In quella convivenza forzata con Tagae e Liagu, in quella loro obbligata quotidianità, nonché nel senso di responsabilità che, nel rapporto con loro, ella non avrebbe potuto negarsi di provare, per la prima volta, quindi, in maniera stabile, continuata e seria, Midda Bontor ebbe a doversi impegnare nell’improbabile ruolo di madre per quei due pargoli, ben consapevole di non essere all’altezza di tale incarico, ben conscia di quanto, sicuramente, chiunque altro, al suo posto, sarebbe stato mille volte meglio in tale ruolo, ma, ciò non di meno, posta dall’evidenza dei fatti, da quelle inviolabili quattro pareti attorno a loro, a doversi far carico di tale compito, almeno fino a quando, alla fine di tutta quella storia, non avesse avuto occasione di restituire quei bambini alla loro vera famiglia, o a quanto di più simile a essa sarebbe stata in grado di trovare per loro.

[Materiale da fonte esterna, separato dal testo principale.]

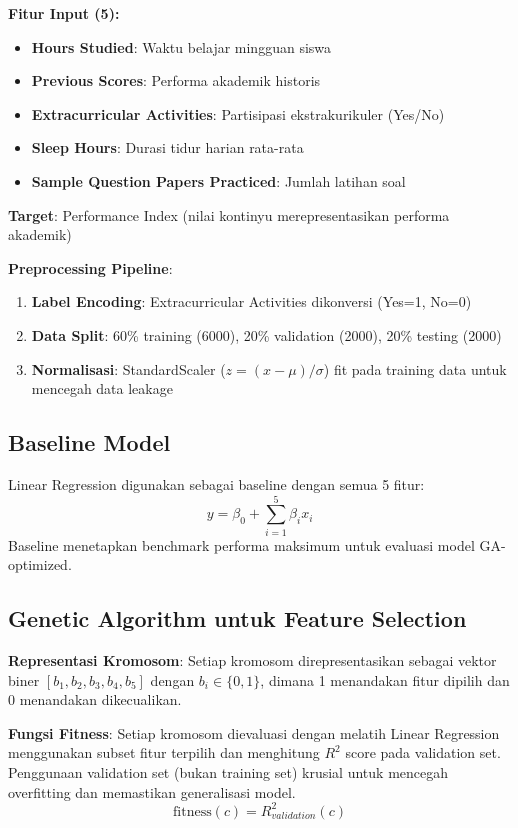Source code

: \documentclass[conference]{IEEEtran}
\begin{document}
\textbf{Fitur Input (5):}
\begin{itemize}
    \item \textbf{Hours Studied}: Waktu belajar mingguan siswa
    \item \textbf{Previous Scores}: Performa akademik historis
    \item \textbf{Extracurricular Activities}: Partisipasi ekstrakurikuler (Yes/No)
    \item \textbf{Sleep Hours}: Durasi tidur harian rata-rata
    \item \textbf{Sample Question Papers Practiced}: Jumlah latihan soal
\end{itemize}

\textbf{Target}: Performance Index (nilai kontinyu merepresentasikan performa akademik)

\textbf{Preprocessing Pipeline}:
\begin{enumerate}
    \item \textbf{Label Encoding}: Extracurricular Activities dikonversi (Yes=1, No=0)
    \item \textbf{Data Split}: 60\% training (6000), 20\% validation (2000), 20\% testing (2000)
    \item \textbf{Normalisasi}: StandardScaler ($z = (x-\mu)/\sigma$) fit pada training data untuk mencegah data leakage
\end{enumerate}

\subsection{Baseline Model}
Linear Regression digunakan sebagai baseline dengan semua 5 fitur:
\begin{equation}
y = \beta_0 + \sum_{i=1}^{5} \beta_i x_i
\end{equation}
Baseline menetapkan benchmark performa maksimum untuk evaluasi model GA-optimized.

\subsection{Genetic Algorithm untuk Feature Selection}

\textbf{Representasi Kromosom}: Setiap kromosom direpresentasikan sebagai vektor biner $[b_1, b_2, b_3, b_4, b_5]$ dengan $b_i \in \{0,1\}$, dimana 1 menandakan fitur dipilih dan 0 menandakan dikecualikan.

\textbf{Fungsi Fitness}: Setiap kromosom dievaluasi dengan melatih Linear Regression menggunakan subset fitur terpilih dan menghitung $R^2$ score pada validation set. Penggunaan validation set (bukan training set) krusial untuk mencegah overfitting dan memastikan generalisasi model.
\begin{equation}
\text{fitness}(c) = R^2_{validation}(c)
\end{equation}
\end{document}
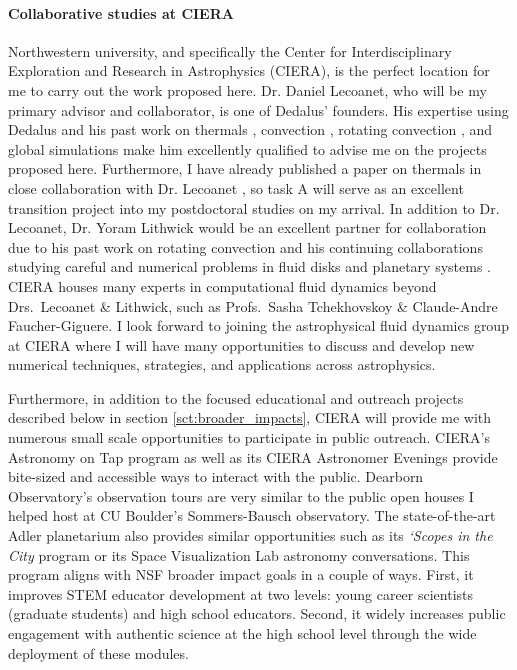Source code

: \documentclass[11pt, preprint]{aastex}
\begin{document}
\paragraph{Collaborative studies at CIERA}
\label{sct:ciera}
Northwestern university, and specifically the Center for Interdisciplinary Exploration and Research in Astrophysics (CIERA), is the perfect location for me to carry out the work proposed here.
Dr. Daniel Lecoanet, who will be my primary advisor and collaborator, is one of Dedalus' founders.
His expertise using Dedalus and his past work on thermals \citep{lecoanet&jeevanjee2019, tarshis&all2018}, convection \citep{lecoanet&quataert2013, lecoanet&all2014, couston&all2017}, rotating convection \citep{couston&all2019}, and global simulations \citep{lecoanet&all2018} make him excellently qualified to advise me on the projects proposed here.
Furthermore, I have already published a paper on thermals in close collaboration with Dr. Lecoanet \citep{andersLB2019}, so task A will serve as an excellent transition project into my postdoctoral studies on my arrival.
In addition to Dr. Lecoanet, Dr. Yoram Lithwick would be an excellent partner for collaboration due to his past work on rotating convection \citep{BDLithwick2014} and his continuing collaborations studying careful and numerical problems in fluid disks \citep{LDLithwick2019} and planetary systems \citep{hadden&lithwick2018}.
CIERA houses many experts in computational fluid dynamics beyond Drs.~Lecoanet \& Lithwick, such as Profs.~Sasha Tchekhovskoy \& Claude-Andre Faucher-Giguere.
I look forward to joining the astrophysical fluid dynamics group at CIERA where I will have many opportunities to discuss and develop new numerical techniques, strategies, and applications across astrophysics.


Furthermore, in addition to the focused educational and outreach projects described below in section \ref{sct:broader_impacts}, CIERA will provide me with numerous small scale opportunities to participate in public outreach.
CIERA's Astronomy on Tap program as well as its CIERA Astronomer Evenings provide bite-sized and accessible ways to interact with the public.
Dearborn Observatory's observation tours are very similar to the public open houses I helped host at CU Boulder's Sommers-Bausch observatory.
The state-of-the-art Adler planetarium also provides similar opportunities such as its \emph{`Scopes in the City} program or its Space Visualization Lab astronomy conversations.
This program aligns with NSF broader impact goals in a couple of ways.
First, it improves STEM educator development at two levels: young career scientists (graduate students) and high school educators.
Second, it widely increases public engagement with authentic science at the high school level through the wide deployment of these modules.
\end{document}
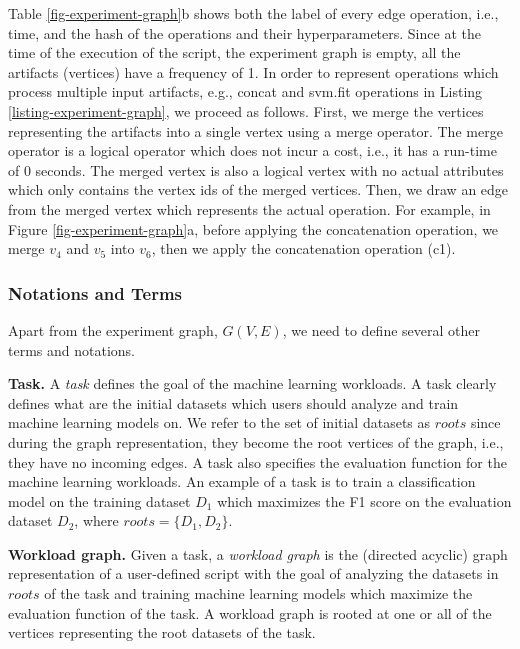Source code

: Table \ref{fig-experiment-graph}b shows both the label of every edge operation, i.e., time, and the hash of the operations and their hyperparameters.
Since at the time of the execution of the script, the experiment graph is empty, all the artifacts (vertices) have a frequency of 1.
In order to represent operations which process multiple input artifacts, e.g., concat and svm.fit operations in Listing \ref{listing-experiment-graph}, we proceed as follows.
First, we merge the vertices representing the artifacts into a single vertex using a merge operator.
The merge operator is a logical operator which does not incur a cost, i.e., it has a run-time of 0 seconds.
The merged vertex is also a logical vertex with no actual attributes which only contains the vertex ids of the merged vertices.
Then, we draw an edge from the merged vertex which represents the actual operation.
For example, in Figure \ref{fig-experiment-graph}a, before applying the concatenation operation, we merge $v_4$ and $v_5$ into $v_6$, then we apply the concatenation operation (c1).
 
\subsubsection{Notations and Terms}\label{notations-terms}
Apart from the experiment graph, $G(V, E)$, we need to define several other terms and notations.

\textbf{Task.} A \textit{task} defines the goal of the machine learning workloads. 
A task clearly defines what are the initial datasets which users should analyze and train machine learning models on. 
We refer to the set of initial datasets as $roots$ since during the graph representation, they become the root vertices of the graph, i.e., they have no incoming edges.
A task also specifies the evaluation function for the machine learning workloads.
An example of a task is to train a classification model on the training dataset $D_1$ which maximizes the F1 score on the evaluation dataset $D_2$, where $roots = \{D_1, D_2\}$.

\textbf{Workload graph.} Given a task, a \textit{workload graph} is the (directed acyclic) graph representation of a user-defined script with the goal of analyzing the datasets in $roots$ of the task and training machine learning models which maximize the evaluation function of the task.
A workload graph is rooted at one or all of the vertices representing the root datasets of the task.

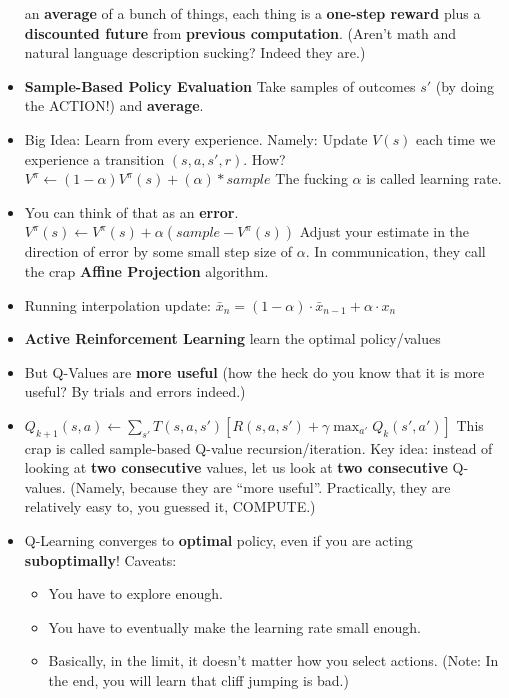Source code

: \documentclass[twocolumn]{article}
\begin{document}
\begin{itemize}
  an \textbf{average} of a bunch of things, each thing is a
  \textbf{one-step reward} plus a \textbf{discounted future} from
  \textbf{previous computation}. (Aren't math and natural language
  description sucking? Indeed they are.)
\item \textbf{Sample-Based Policy Evaluation} Take samples of outcomes
  $s'$ (by doing the ACTION!) and \textbf{average}.
\item Big Idea: Learn from every experience. Namely: Update $V(s)$
  each time we experience a transition $(s,a,s',r)$. How?
  $V^{\pi}\leftarrow (1-\alpha)V^{\pi}(s)+(\alpha)*sample$ The fucking
  $\alpha$ is called learning rate.
\item You can think of that as an
  \textbf{error}. $V^{\pi}(s)\leftarrow V^{\pi}(s)+\alpha (sample -
  V^{\pi}(s))$ Adjust your estimate in  the direction of error by some
  small step size of $\alpha$. In communication, they call the crap
  \textbf{Affine Projection} algorithm.
\item Running interpolation update: $\bar{x}_{n}=(1-\alpha)\cdot
  \bar{x}_{n-1}+\alpha\cdot x_{n}$
\item \textbf{Active Reinforcement Learning} {\color{red} learn the
    optimal policy/values}
\item But Q-Values are \textbf{more useful} (how the heck do you know
  that it is more useful? By trials and errors indeed.)
\item
  $Q_{k+1}(s,a)\leftarrow\sum_{s'}T(s,a,s')[R(s,a,s')+\gamma\displaystyle{\max_{a'}}Q_{k}(s',a')]$
  This crap is called sample-based Q-value recursion/iteration. Key
  idea: instead of looking at \textbf{two consecutive} {\color{red}
    values}, let us look at \textbf{two consecutive}
  Q-values. (Namely, because they are ``more useful''. Practically,
  they are relatively easy to, you guessed it, COMPUTE.)
\item Q-Learning converges to \textbf{optimal} policy, even if you are
  acting \textbf{suboptimally}! Caveats:
  \begin{itemize}
  \item You have to explore enough.
  \item You have to eventually make the learning rate small enough.
  \item Basically, in the limit, it doesn't matter how you select
    actions. (Note: In the end, you will learn that cliff jumping is
    bad.)
  \end{itemize}
\end{itemize}
\end{document}
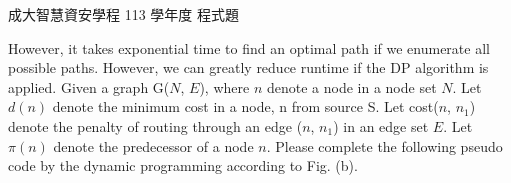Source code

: \begin{pastexam}[label={px:ncku-113-isec-19}]{成大智慧資安學程 113 學年度 程式題}
\begin{enumerate}[label=\alph*.]
However, it takes exponential time to find an optimal path if we enumerate all possible paths.
However, we can greatly reduce runtime if the DP algorithm is applied. Given a graph G($N$, $E$),
where $n$ denote a node in a node set $N$. Let $d(n)$ denote the minimum cost in a node, n from
source S. Let cost($n$, $n_1$) denote the penalty of routing through an edge ($n$, $n_1$) in an
edge set $E$. Let $\pi(n)$ denote the predecessor of a node $n$. Please complete the following
pseudo code by the dynamic programming according to Fig. (b).

\begin{center}
\small
{}
\end{center}
\end{enumerate}
\end{pastexam}

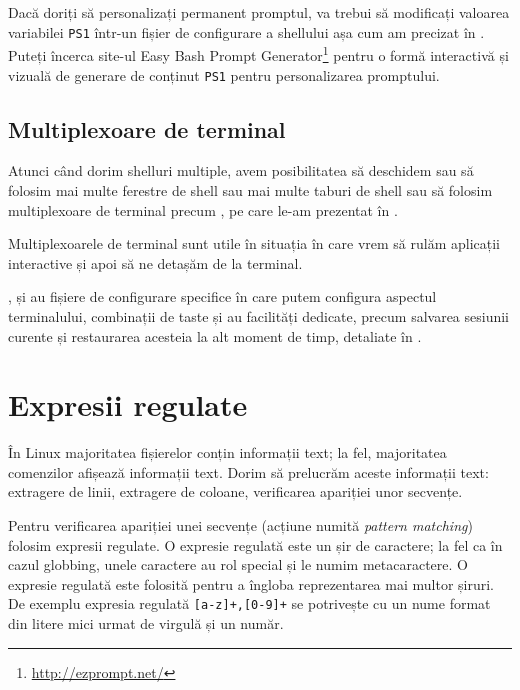 Dacă doriți să personalizați permanent promptul, va trebui să modificați valoarea
variabilei \texttt{PS1} într-un fișier de configurare a shellului așa cum am precizat în . Puteți încerca site-ul Easy Bash Prompt
Generator\footnote{\url{http://ezprompt.net/}} pentru o formă interactivă și vizuală de
generare de conținut \texttt{PS1} pentru personalizarea promptului.

\subsection{Multiplexoare de terminal}
\label{sec:cli:shell-start:mux}

Atunci când dorim shelluri multiple, avem posibilitatea să deschidem sau să
folosim mai multe ferestre de shell sau mai multe taburi de shell sau să
folosim multiplexoare de terminal precum ,  pe care le-am prezentat în
.

Multiplexoarele de terminal sunt utile în situația în care vrem să rulăm
aplicații interactive și apoi să ne detașăm de la terminal.

,  și  au fișiere de configurare specifice în care putem configura
aspectul terminalului, combinații de taste și au facilități dedicate, precum
salvarea sesiunii curente și restaurarea acesteia la alt moment de timp, detaliate în .

\section{Expresii regulate}
\label{sec:cli:regex}

În Linux majoritatea fișierelor conțin informații text; la fel, majoritatea
comenzilor afișează informații text. Dorim să prelucrăm aceste informații text:
extragere de linii, extragere de coloane, verificarea apariției unor secvențe.

Pentru verificarea apariției unei secvențe (acțiune numită \textit{pattern matching})
folosim expresii regulate. O expresie regulată este un șir de caractere; la fel ca în cazul globbing, unele
caractere au rol special și le numim metacaractere. O expresie regulată este
folosită pentru a îngloba reprezentarea mai multor șiruri. De exemplu expresia regulată \verb|[a-z]+,[0-9]+| se potrivește cu un nume format din litere mici urmat de virgulă și un număr.

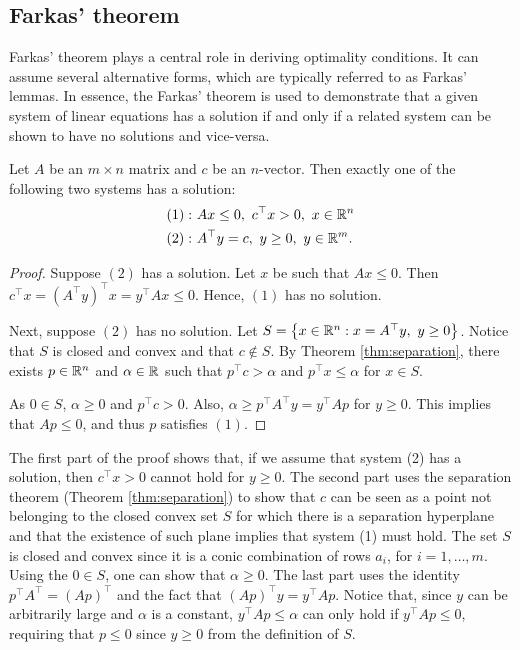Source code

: \subsection{Farkas' theorem}

Farkas' theorem plays a central role in deriving optimality conditions. It can assume several alternative forms, which are typically referred to as Farkas' lemmas. In essence, the Farkas' theorem is used to demonstrate that a given system of linear equations has a solution if and only if a related system can be shown to have no solutions and vice-versa. 

\begin{theorem}
	Let $A$ be an $m \times n$ matrix and $c$ be an $n$-vector. Then exactly one of the following two systems has a solution:
	\begin{align*}
		(1) :~ &Ax \leq 0, \ c^\top x > 0, \ x \in \mathbb{R}^n\\
		(2) :~ &A^\top y = c, \ y \geq 0, \ y \in \mathbb{R}^m.  
	\end{align*}
\end{theorem}

\begin{proof}
	Suppose $(2)$ has a solution. Let $x$ be such that $Ax \leq 0$. Then $c^\top x = (A^\top y)^\top x = y^\top Ax \leq 0$. Hence, $(1)$ has no solution. 
	
	Next, suppose $(2)$ has no solution. Let $S = \left\{ x \in \mathbb{R}^n : x = A^\top y, \ y \geq 0 \right \}$. \hspace{-3pt}Notice that $S$ is closed and convex and that $c \notin S$. By Theorem \ref{thm:separation}, there exists $p \in \mathbb{R}^n$ and $\alpha \in \mathbb{R}$ such that $p^\top c > \alpha$ and $p^\top x \leq \alpha$ for $x \in S$. 
	
	As $0 \in S$, $\alpha \geq 0$ and $p^\top c > 0$. Also, $\alpha \geq p^\top A^\top y = y^\top Ap$ for $y \geq 0$. This implies that $Ap \leq 0$, and thus $p$ satisfies $(1)$. 
\end{proof}

The first part of the proof shows that, if we assume that system (2) has a solution, then $c^\top x > 0$ cannot hold for $y \geq 0$. The second part uses the separation theorem (Theorem \ref{thm:separation}) to show that $c$ can be seen as a point not belonging to the closed convex set $S$ for which there is a separation hyperplane and that the existence of such plane implies that system (1) must hold. The set $S$ is closed and convex since it is a conic combination of rows $a_i$, for $i=1, \dots, m$. Using the $0 \in S$, one can show that $\alpha \geq 0$. The last part uses the identity $p^\top A^\top  = (Ap)^\top$ and the fact that $(Ap)^\top y = y^\top Ap$. Notice that, since $y$ can be arbitrarily large and $\alpha$ is a constant, $y^\top Ap \leq \alpha$ can only hold if $y^\top Ap \leq 0$, requiring that $p \leq 0$ since $y \geq 0$ from the definition of $S$.

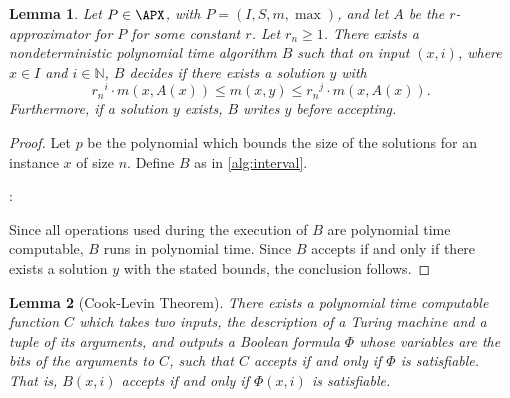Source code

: \documentclass[]{article}
\theoremstyle{plain}
\newtheorem{lemma}{Lemma}
\theoremstyle{definition}
\begin{document}
\begin{lemma}\label{lem:interval}
  Let $P \in \APX$, with $P = (I, S, m, \max)$, and let $A$ be the $r$-approximator for $P$ for some constant $r$.
  Let $r_n \geq 1$.
  There exists a nondeterministic polynomial time algorithm $B$ such that on input $(x, i)$, where $x \in I$ and $i \in \mathbb{N}$, $B$ decides if there exists a solution $y$ with
  \begin{equation*}
    {r_n}^i \cdot m(x, A(x)) \leq m(x, y) \leq {r_n}^j \cdot m(x, A(x)).
  \end{equation*}
  Furthermore, if a solution $y$ exists, $B$ writes $y$ before accepting.
\end{lemma}
\begin{proof}
  Let $p$ be the polynomial which bounds the size of the solutions for an instance $x$ of size $n$.
  Define $B$ as in \autoref{alg:interval}.
  \begin{algorithm}
    \caption{Nondeterministic polynomial time algorithm that decides if there is an approximate solution for instance $x$ of problem $P$ in interval $i$%
      \label{alg:interval}}
    \begin{algorithmic}[1]
      \Statex{}
      :
        \Else
        \EndIf
      \EndFunction
    \end{algorithmic}
  \end{algorithm}
  Since all operations used during the execution of $B$ are polynomial time computable, $B$ runs in polynomial time.
  Since $B$ accepts if and only if there exists a solution $y$ with the stated bounds, the conclusion follows.
\end{proof}

\begin{lemma}[Cook-Levin Theorem]\label{lem:cooklevin}
  There exists a polynomial time computable function $C$ which takes two inputs, the description of a Turing machine and a tuple of its arguments, and outputs a Boolean formula $\Phi$ whose variables are the bits of the arguments to $C$, such that $C$ accepts if and only if $\Phi$ is satisfiable.
  That is, $B(x, i)$ accepts if and only if $\Phi(x, i)$ is satisfiable.
\end{lemma}
\end{document}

Un ruolo, quello di madre, tuttavia da lei mai realmente esplorato, mai effettivamente interpretato, e non certamente per dei piccoli di tale delicata età, ragione per la quale, obiettivamente, ella non avrebbe potuto ovviare a crescere, a sua volta, nella stessa misura, se non persino in misura maggiore, rispetto a loro, per poter essere il meglio possibile per loro, per poter offrire, dal basso della propria inadeguatezza, quanto di più consono possibile sarebbe stato allora loro necessario.
Un ruolo, quello di madre, che, al di là di tanta preoccupazione, di tante remore, ella ebbe occasione di interpretare in maniera ineccepibile, almeno innanzi al giudizio degli stessi pargoli, laddove, in ogni momento, in ogni occasione, lì animato da un unico, importante, principio: quello di sincero e incondizionato amore per loro, in nome del quale ella avrebbe compiuto qualunque cosa, finanche dichiarare guerra all’intero Creato.